## PROBLEM DETAILS
The lines to return are those below that contain the word "como".

## Saved data entries
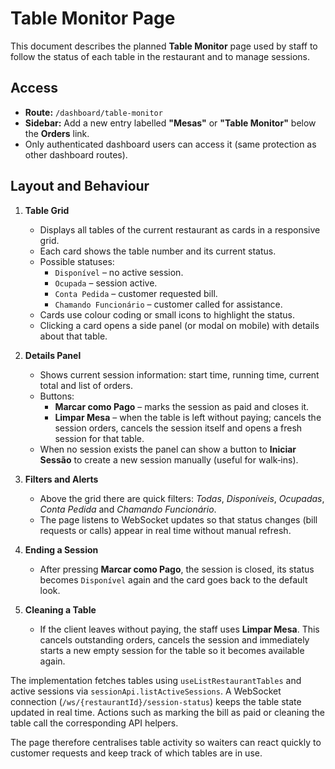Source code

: # Table Monitor Page

This document describes the planned **Table Monitor** page used by staff to follow the status of each table in the restaurant and to manage sessions.

## Access
- **Route:** `/dashboard/table-monitor`
- **Sidebar:** Add a new entry labelled **"Mesas"** or **"Table Monitor"** below the **Orders** link.
- Only authenticated dashboard users can access it (same protection as other dashboard routes).

## Layout and Behaviour
1. **Table Grid**
   - Displays all tables of the current restaurant as cards in a responsive grid.
   - Each card shows the table number and its current status.
   - Possible statuses:
     - `Disponível` – no active session.
     - `Ocupada` – session active.
     - `Conta Pedida` – customer requested bill.
     - `Chamando Funcionário` – customer called for assistance.
   - Cards use colour coding or small icons to highlight the status.
   - Clicking a card opens a side panel (or modal on mobile) with details about that table.

2. **Details Panel**
   - Shows current session information: start time, running time, current total and list of orders.
   - Buttons:
     - **Marcar como Pago** – marks the session as paid and closes it.
     - **Limpar Mesa** – when the table is left without paying; cancels the session orders, cancels the session itself and opens a fresh session for that table.
   - When no session exists the panel can show a button to **Iniciar Sessão** to create a new session manually (useful for walk‑ins).

3. **Filters and Alerts**
   - Above the grid there are quick filters: *Todas*, *Disponíveis*, *Ocupadas*, *Conta Pedida* and *Chamando Funcionário*.
   - The page listens to WebSocket updates so that status changes (bill requests or calls) appear in real time without manual refresh.

4. **Ending a Session**
   - After pressing **Marcar como Pago**, the session is closed, its status becomes `Disponível` again and the card goes back to the default look.

5. **Cleaning a Table**
   - If the client leaves without paying, the staff uses **Limpar Mesa**. This cancels outstanding orders, cancels the session and immediately starts a new empty session for the table so it becomes available again.

The implementation fetches tables using `useListRestaurantTables` and active sessions via `sessionApi.listActiveSessions`. A WebSocket connection (`/ws/{restaurantId}/session-status`) keeps the table state updated in real time. Actions such as marking the bill as paid or cleaning the table call the corresponding API helpers.

The page therefore centralises table activity so waiters can react quickly to customer requests and keep track of which tables are in use.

## ANSWER
     - **Marcar como Pago** – marks the session as paid and closes it.
   - After pressing **Marcar como Pago**, the session is closed, its status becomes `Disponível` again and the card goes back to the default look.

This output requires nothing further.